[Start of section]

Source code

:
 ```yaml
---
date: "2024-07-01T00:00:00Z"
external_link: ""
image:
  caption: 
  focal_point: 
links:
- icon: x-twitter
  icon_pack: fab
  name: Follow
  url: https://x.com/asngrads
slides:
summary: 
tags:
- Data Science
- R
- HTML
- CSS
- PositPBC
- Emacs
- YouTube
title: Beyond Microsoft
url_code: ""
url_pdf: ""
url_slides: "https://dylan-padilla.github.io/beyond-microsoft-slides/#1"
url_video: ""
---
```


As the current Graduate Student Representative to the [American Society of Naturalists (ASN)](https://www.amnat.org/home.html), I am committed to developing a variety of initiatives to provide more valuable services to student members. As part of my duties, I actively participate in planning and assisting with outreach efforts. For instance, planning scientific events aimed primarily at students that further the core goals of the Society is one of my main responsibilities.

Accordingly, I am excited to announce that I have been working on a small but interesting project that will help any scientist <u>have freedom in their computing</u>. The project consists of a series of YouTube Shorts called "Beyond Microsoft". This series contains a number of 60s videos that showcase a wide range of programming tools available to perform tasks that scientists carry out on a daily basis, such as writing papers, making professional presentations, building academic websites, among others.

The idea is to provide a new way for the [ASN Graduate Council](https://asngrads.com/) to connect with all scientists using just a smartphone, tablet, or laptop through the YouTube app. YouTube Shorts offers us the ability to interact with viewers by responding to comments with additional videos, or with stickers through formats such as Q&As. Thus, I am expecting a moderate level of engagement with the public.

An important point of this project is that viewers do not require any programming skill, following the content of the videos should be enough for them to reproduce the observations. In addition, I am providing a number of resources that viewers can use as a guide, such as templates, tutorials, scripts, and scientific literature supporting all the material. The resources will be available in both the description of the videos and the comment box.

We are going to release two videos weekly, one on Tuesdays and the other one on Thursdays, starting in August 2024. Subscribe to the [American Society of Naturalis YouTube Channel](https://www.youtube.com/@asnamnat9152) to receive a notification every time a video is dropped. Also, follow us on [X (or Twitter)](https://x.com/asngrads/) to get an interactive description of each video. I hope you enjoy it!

[End of section]
[Start of section]

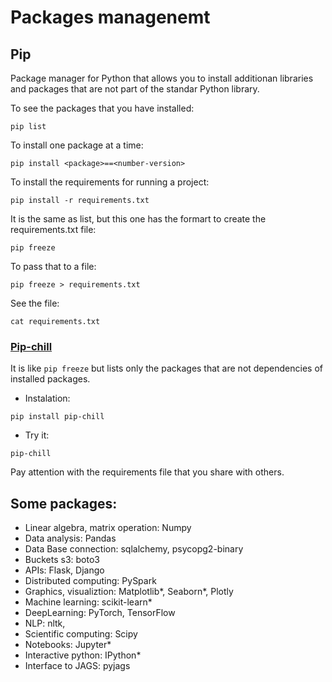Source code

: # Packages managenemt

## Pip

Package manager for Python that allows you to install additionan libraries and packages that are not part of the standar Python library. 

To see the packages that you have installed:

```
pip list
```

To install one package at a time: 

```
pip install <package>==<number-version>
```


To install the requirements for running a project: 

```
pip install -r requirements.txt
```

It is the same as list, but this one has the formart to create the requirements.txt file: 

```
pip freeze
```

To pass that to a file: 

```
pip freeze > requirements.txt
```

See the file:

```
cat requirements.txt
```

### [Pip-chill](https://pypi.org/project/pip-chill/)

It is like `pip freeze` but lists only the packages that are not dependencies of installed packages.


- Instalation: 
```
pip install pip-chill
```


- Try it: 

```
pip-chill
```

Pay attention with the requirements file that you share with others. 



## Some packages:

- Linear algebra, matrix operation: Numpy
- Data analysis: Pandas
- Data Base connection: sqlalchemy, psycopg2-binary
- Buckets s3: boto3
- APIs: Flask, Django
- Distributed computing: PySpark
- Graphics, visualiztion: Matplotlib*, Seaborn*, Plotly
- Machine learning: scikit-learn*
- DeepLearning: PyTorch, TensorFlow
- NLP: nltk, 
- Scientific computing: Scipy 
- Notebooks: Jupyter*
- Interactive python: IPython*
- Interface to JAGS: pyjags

[End of section]

* What the task asks
Search the lines above for the string "others" and copy each line that has it.

* Response
Accordingly, I am excited to announce that I have been working on a small but interesting project that will help any scientist <u>have freedom in their computing</u>. The project consists of a series of YouTube Shorts called "Beyond Microsoft". This series contains a number of 60s videos that showcase a wide range of programming tools available to perform tasks that scientists carry out on a daily basis, such as writing papers, making professional presentations, building academic websites, among others.
Pay attention with the requirements file that you share with others. 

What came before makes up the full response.